Directions for this task: An exact copy of every entry is needed, with the images left out.

Pictures paired with source code
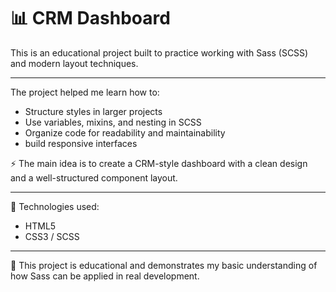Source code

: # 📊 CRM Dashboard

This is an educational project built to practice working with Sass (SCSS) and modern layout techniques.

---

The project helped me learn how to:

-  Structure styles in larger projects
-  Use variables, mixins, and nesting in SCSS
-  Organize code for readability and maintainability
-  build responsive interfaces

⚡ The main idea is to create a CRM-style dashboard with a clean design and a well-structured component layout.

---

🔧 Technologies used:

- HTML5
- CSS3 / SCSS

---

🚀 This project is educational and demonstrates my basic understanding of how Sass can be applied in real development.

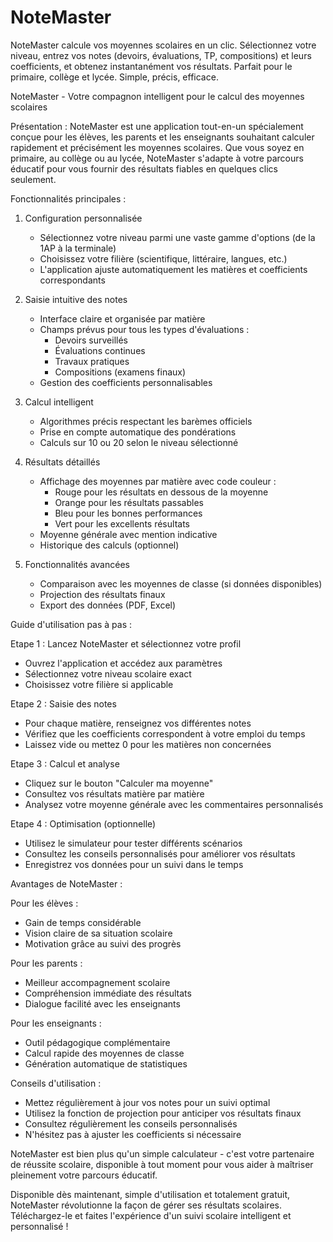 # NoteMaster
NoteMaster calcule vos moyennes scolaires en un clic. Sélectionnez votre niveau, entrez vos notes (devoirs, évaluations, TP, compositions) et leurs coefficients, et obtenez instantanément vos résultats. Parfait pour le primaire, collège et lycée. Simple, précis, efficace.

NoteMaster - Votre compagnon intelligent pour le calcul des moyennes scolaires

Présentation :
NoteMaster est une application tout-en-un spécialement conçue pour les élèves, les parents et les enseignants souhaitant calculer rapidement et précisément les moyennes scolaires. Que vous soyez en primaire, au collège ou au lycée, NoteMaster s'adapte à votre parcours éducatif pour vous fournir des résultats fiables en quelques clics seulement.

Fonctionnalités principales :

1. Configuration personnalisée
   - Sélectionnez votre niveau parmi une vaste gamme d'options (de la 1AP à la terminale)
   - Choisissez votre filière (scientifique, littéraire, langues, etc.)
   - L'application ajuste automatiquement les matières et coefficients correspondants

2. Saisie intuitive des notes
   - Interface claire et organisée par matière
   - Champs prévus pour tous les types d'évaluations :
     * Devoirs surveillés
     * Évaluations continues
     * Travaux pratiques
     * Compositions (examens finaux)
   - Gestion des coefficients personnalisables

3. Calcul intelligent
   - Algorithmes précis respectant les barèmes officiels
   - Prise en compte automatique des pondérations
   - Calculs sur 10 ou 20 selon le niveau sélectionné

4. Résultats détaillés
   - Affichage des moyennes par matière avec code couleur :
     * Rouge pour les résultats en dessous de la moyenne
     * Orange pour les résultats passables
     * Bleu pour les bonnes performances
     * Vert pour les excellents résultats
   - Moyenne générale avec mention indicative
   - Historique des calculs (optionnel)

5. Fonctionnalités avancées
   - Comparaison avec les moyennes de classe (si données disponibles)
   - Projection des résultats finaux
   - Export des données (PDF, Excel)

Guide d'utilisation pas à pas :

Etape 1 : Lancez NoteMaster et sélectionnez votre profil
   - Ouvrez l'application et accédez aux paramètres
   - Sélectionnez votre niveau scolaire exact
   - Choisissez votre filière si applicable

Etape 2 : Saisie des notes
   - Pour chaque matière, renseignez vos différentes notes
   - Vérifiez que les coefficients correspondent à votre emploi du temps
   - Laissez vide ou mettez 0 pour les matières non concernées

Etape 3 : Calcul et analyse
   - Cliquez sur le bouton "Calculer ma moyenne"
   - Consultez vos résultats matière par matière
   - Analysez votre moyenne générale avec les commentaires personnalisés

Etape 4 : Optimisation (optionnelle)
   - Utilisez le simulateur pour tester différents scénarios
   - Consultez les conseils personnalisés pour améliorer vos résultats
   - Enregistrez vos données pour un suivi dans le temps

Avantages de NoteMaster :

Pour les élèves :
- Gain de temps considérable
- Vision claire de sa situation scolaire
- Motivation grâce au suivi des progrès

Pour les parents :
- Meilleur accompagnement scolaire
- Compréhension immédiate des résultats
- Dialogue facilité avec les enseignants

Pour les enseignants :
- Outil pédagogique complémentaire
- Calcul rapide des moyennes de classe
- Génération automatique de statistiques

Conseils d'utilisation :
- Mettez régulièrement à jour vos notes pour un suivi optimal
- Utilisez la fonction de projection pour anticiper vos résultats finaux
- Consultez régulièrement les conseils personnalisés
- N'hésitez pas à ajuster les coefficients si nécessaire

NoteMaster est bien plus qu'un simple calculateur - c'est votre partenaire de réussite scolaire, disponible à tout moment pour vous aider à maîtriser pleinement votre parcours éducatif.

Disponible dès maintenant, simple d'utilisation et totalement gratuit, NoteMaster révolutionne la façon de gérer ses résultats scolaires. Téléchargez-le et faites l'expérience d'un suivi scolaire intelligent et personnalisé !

Answer for the task:
Source code

: # 📊 CRM Dashboard

This is an educational project built to practice working with Sass (SCSS) and modern layout techniques.

---

The project helped me learn how to:

-  Structure styles in larger projects
-  Use variables, mixins, and nesting in SCSS
-  Organize code for readability and maintainability
-  build responsive interfaces

⚡ The main idea is to create a CRM-style dashboard with a clean design and a well-structured component layout.

---

🔧 Technologies used:

- HTML5
- CSS3 / SCSS

---

🚀 This project is educational and demonstrates my basic understanding of how Sass can be applied in real development.

 # NoteMaster
NoteMaster calcule vos moyennes scolaires en un clic. Sélectionnez votre niveau, entrez vos notes (devoirs, évaluations, TP, compositions) et leurs coefficients, et obtenez instantanément vos résultats. Parfait pour le primaire, collège et lycée. Simple, précis, efficace.

NoteMaster - Votre compagnon intelligent pour le calcul des moyennes scolaires

Présentation :
NoteMaster est une application tout-en-un spécialement conçue pour les élèves, les parents et les enseignants souhaitant calculer rapidement et précisément les moyennes scolaires. Que vous soyez en primaire, au collège ou au lycée, NoteMaster s'adapte à votre parcours éducatif pour vous fournir des résultats fiables en quelques clics seulement.

Fonctionnalités principales :

1. Configuration personnalisée
   - Sélectionnez votre niveau parmi une vaste gamme d'options (de la 1AP à la terminale)
   - Choisissez votre filière (scientifique, littéraire, langues, etc.)
   - L'application ajuste automatiquement les matières et coefficients correspondants

2. Saisie intuitive des notes
   - Interface claire et organisée par matière
   - Champs prévus pour tous les types d'évaluations :
     * Devoirs surveillés
     * Évaluations continues
     * Travaux pratiques
     * Compositions (examens finaux)
   - Gestion des coefficients personnalisables

3. Calcul intelligent
   - Algorithmes précis respectant les barèmes officiels
   - Prise en compte automatique des pondérations
   - Calculs sur 10 ou 20 selon le niveau sélectionné

4. Résultats détaillés
   - Affichage des moyennes par matière avec code couleur :
     * Rouge pour les résultats en dessous de la moyenne
     * Orange pour les résultats passables
     * Bleu pour les bonnes performances
     * Vert pour les excellents résultats
   - Moyenne générale avec mention indicative
   - Historique des calculs (optionnel)

5. Fonctionnalités avancées
   - Comparaison avec les moyennes de classe (si données disponibles)
   - Projection des résultats finaux
   - Export des données (PDF, Excel)

Guide d'utilisation pas à pas :

Etape 1 : Lancez NoteMaster et sélectionnez votre profil
   - Ouvrez l'application et accédez aux paramètres
   - Sélectionnez votre niveau scolaire exact
   - Choisissez votre filière si applicable

Etape 2 : Saisie des notes
   - Pour chaque matière, renseignez vos différentes notes
   - Vérifiez que les coefficients correspondent à votre emploi du temps
   - Laissez vide ou mettez 0 pour les matières non concernées

Etape 3 : Calcul et analyse
   - Cliquez sur le bouton "Calculer ma moyenne"
   - Consultez vos résultats matière par matière
   - Analysez votre moyenne générale avec les commentaires personnalisés

Etape 4 : Optimisation (optionnelle)
   - Utilisez le simulateur pour tester différents scénarios
   - Consultez les conseils personnalisés pour améliorer vos résultats
   - Enregistrez vos données pour un suivi dans le temps

Avantages de NoteMaster :

Pour les élèves :
- Gain de temps considérable
- Vision claire de sa situation scolaire
- Motivation grâce au suivi des progrès

Pour les parents :
- Meilleur accompagnement scolaire
- Compréhension immédiate des résultats
- Dialogue facilité avec les enseignants

Pour les enseignants :
- Outil pédagogique complémentaire
- Calcul rapide des moyennes de classe
- Génération automatique de statistiques

Conseils d'utilisation :
- Mettez régulièrement à jour vos notes pour un suivi optimal
- Utilisez la fonction de projection pour anticiper vos résultats finaux
- Consultez régulièrement les conseils personnalisés
- N'hésitez pas à ajuster les coefficients si nécessaire

NoteMaster est bien plus qu'un simple calculateur - c'est votre partenaire de réussite scolaire, disponible à tout moment pour vous aider à maîtriser pleinement votre parcours éducatif.

Disponible dès maintenant, simple d'utilisation et totalement gratuit, NoteMaster révolutionne la façon de gérer ses résultats scolaires. Téléchargez-le et faites l'expérience d'un suivi scolaire intelligent et personnalisé !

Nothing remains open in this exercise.